Differential VOCs between CRT and NCRT samples

The volcano plot analysis highlighted 111 differential VOCs (57 up and 54 down) for the CRT collection in comparison with NCRT (Fig. 2d). Ultimately, 20 VOCs with significant differences, including esters (6), hydrocarbons (5), ketones (3), alcohols (3), heterocycles (2) and one unknown odorant, were identified based on the criteria of variable importance in projection (VIP) > 1, p < 0.05 and |fold change | >1.5 (Table 1; Fig. 3).

Table 1 Differential volatile compounds tentatively identified in CRT and NCRT Wuyi rock tea samples.
Fig. 3: Boxplots showing the levels of differential volatile metabolites between CRT and NCRT Wuyi rock tea samples based on Wilcoxon test.
Fig. 3: Boxplots showing the levels of differential volatile metabolites between CRT and NCRT Wuyi rock tea samples based on Wilcoxon test.
Full size image

The relative abundance of volatiles with significant differences was presented using log10-transformed Z-score values. **p < = 0.01, ***p < =0.001, ****p < = 0.0001. The box represents the interquartile range, with the median shown as the horizontal line inside the box. The bottom and top boundaries of the box represent the 25th and 75th percentiles, while the lower and upper whiskers correspond to the 5th and 95th percentiles.
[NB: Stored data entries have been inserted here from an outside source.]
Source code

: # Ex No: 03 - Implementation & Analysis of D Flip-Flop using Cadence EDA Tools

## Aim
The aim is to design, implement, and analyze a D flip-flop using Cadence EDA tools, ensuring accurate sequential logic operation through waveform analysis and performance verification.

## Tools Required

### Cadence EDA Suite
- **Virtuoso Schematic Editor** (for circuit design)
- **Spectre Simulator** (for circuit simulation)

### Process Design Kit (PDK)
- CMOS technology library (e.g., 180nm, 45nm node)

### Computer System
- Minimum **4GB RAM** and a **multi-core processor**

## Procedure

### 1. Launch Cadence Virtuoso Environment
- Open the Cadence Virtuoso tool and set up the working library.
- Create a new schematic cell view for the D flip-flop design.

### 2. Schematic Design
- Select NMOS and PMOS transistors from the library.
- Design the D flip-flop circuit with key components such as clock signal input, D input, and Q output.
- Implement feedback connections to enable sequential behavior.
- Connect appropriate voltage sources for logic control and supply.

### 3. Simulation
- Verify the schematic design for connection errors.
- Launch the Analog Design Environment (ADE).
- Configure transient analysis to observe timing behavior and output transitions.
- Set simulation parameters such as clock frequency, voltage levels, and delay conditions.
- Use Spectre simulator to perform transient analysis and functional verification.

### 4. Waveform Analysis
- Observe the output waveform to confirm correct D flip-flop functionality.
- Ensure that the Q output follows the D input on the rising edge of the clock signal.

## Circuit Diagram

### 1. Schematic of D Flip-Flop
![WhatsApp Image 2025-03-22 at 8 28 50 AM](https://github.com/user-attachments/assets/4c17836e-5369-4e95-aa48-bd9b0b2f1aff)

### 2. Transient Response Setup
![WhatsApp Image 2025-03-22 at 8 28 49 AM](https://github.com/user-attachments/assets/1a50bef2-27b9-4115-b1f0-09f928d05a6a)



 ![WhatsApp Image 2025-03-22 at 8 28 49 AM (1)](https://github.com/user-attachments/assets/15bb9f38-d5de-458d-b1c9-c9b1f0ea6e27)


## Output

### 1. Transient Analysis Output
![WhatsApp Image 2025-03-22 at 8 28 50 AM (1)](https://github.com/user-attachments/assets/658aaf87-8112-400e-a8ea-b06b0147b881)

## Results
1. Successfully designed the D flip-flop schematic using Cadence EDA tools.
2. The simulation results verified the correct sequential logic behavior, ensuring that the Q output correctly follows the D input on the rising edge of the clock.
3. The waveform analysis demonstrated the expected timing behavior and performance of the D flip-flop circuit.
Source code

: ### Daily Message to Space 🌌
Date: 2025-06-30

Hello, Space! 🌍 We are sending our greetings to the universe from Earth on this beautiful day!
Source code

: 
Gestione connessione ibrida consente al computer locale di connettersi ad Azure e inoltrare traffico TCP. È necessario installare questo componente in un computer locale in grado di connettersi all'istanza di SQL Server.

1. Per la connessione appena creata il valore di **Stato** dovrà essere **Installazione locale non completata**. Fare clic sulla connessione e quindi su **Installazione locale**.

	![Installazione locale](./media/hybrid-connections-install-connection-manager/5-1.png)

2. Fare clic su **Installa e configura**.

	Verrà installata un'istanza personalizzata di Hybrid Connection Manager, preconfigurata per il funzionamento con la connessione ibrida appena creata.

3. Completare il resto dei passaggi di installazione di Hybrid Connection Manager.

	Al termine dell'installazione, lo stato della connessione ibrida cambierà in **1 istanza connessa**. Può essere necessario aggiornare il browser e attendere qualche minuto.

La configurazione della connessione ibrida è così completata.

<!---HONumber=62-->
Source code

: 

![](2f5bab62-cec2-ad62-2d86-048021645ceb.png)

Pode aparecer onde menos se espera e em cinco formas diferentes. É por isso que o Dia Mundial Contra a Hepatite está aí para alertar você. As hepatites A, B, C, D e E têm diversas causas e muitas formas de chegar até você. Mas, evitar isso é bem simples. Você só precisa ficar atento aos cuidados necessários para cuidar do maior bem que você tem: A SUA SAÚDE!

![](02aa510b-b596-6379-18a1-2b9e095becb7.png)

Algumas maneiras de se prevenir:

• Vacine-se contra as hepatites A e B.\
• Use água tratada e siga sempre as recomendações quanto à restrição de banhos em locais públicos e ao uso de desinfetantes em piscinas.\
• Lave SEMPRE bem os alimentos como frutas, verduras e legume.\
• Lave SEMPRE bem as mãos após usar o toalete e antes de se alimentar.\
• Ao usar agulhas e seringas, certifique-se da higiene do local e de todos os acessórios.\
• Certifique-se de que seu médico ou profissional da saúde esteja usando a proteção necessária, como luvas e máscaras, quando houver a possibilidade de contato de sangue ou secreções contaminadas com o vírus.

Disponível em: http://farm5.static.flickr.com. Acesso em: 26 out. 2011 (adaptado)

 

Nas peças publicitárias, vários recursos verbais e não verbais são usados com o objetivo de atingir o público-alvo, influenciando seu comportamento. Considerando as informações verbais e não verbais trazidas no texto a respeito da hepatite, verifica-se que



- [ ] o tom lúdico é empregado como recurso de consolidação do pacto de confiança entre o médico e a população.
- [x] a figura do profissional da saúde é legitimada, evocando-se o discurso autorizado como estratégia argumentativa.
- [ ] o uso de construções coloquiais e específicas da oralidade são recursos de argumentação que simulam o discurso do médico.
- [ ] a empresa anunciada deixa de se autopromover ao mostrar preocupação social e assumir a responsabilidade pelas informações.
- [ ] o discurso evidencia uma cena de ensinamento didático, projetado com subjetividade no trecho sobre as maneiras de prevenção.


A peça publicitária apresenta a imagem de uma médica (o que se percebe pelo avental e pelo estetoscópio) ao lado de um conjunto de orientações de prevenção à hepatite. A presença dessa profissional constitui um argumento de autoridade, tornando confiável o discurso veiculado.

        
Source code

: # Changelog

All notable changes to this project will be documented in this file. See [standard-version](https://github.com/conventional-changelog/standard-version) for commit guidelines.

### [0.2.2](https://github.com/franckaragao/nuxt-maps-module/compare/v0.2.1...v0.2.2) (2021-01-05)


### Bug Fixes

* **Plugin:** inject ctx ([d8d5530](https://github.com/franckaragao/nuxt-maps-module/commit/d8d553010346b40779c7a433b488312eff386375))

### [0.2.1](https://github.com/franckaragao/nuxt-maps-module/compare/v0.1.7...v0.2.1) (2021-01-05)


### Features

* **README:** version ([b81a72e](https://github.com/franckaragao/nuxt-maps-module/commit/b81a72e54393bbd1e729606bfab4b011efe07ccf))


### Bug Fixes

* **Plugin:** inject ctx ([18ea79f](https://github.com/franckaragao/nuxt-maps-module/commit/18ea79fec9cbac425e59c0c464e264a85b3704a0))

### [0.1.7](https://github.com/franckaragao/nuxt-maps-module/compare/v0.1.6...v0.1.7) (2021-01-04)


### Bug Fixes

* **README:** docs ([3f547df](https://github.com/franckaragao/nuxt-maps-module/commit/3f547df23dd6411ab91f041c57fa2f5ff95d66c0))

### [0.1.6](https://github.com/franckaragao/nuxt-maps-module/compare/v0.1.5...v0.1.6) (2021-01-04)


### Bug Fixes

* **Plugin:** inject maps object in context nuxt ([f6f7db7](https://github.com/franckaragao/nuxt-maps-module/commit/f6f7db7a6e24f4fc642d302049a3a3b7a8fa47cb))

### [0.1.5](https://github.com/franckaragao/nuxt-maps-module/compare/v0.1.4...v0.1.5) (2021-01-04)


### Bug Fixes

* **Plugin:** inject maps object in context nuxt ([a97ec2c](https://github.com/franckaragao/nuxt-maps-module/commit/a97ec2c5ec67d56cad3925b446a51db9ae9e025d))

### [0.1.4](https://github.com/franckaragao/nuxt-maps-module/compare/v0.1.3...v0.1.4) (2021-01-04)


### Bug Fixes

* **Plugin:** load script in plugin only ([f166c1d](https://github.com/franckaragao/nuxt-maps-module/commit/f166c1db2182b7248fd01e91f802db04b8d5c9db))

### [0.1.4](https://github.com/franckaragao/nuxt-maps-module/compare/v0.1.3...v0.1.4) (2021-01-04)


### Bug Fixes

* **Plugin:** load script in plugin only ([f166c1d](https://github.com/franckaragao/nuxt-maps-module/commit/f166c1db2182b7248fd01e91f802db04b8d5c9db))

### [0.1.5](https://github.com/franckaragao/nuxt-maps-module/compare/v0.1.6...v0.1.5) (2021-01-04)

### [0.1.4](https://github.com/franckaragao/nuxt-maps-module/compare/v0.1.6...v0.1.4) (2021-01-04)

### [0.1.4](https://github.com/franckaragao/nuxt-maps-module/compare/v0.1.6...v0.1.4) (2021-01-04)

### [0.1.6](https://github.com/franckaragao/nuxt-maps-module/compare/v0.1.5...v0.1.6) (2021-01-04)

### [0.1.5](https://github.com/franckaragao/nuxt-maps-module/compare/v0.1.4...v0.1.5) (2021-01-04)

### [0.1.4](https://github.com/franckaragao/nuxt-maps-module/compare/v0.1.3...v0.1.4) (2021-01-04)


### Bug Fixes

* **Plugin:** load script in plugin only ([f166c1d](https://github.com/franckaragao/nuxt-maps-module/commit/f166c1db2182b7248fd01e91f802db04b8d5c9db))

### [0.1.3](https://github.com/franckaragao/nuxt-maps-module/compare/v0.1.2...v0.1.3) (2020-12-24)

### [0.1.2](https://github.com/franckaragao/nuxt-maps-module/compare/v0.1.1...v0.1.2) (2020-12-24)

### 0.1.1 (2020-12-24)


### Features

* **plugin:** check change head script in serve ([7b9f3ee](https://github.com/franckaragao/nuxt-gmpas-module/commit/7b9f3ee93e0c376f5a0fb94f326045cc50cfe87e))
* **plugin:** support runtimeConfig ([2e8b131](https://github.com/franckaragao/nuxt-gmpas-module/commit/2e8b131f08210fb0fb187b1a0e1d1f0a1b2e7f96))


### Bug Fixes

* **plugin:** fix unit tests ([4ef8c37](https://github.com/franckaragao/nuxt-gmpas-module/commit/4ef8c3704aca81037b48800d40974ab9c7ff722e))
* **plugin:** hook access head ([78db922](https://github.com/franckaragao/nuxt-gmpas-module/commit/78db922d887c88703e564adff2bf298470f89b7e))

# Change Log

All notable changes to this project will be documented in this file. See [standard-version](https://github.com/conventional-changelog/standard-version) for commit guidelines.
The amounts of volatiles with floral, fruity and woody scents (i.e., hortrienol, α-terpineol and 4-methyl-3-penten-2-one) differed mostly between CRT and NCRT (Fig. 3). Generated by the Maillard reaction44, 2-acetylpyrrole with a nutty and bread note was also found at a higher level in CRT. Such nitrogen-containing heterocyclic compounds with pyrrole and pyrazine structures largely account for the characteristic aromas in WRT resulting from roasting37,45. Additionally, several odorless branched alkanes (i.e., 2,3,6,7-tetramethyloctane, 4,6-dimethyldodecane, 2,3,5,8-tetramethyldecane and 4-ethyl-tetradecane) accumulated to higher levels in CRT than in NCRT, presumably originating from the thermal degradation of terpenes during tea processing46.

In contrast, esters that exhibited significant differences were exclusively present in higher proportion in NCRT (Fig. 3). Of note, most of them (i.e., hexyl 2-methylbutyrate, hexyl hexanoate, trans-2-hexenyl caproate and β-phenylethyl butyrate) impart fruity and green flavor. Likewise, a higher accumulation of 5,6-epoxy-β-ionone (fruity and floral) and ethyl isopropyl ketone (minty) was noted in NCRT. In a most recent study, sixteen VOCs (mostly aldehydes and terpenes) were shown to differ among Rougui WRT collected from different cultivation regions47. These volatiles, however, have little overlap with what we discovered in the current study, most likely due to the fact that only three tea samples were analyzed in their study and thus were not representative of WRT in general.

Taken together, we can conclude that CRT and NCRT present clearly distinct aroma profiles, with a stronger floral, woody and roasted notes in the former group while stronger fruity and green odors in the latter group. It should be noted that roasting, which is a critical process unique to the processing of WRT, is essential for transforming tea aroma from being floral to roasted and woody37. In this regard, it is possible that the differences in the volatile concentrations of CRT and NCRT are not totally due to differences in geographical locations, but may also be influenced by the tea processing procedures. Furthermore, other factors such as climatic conditions, years of harvest and agricultural practices obviously have a certain influence, as demonstrated in similar studies conducted for other agri-products29,32,48. Further studies are needed to determine which factor exerts the largest impact on the individual component of WRT aromas.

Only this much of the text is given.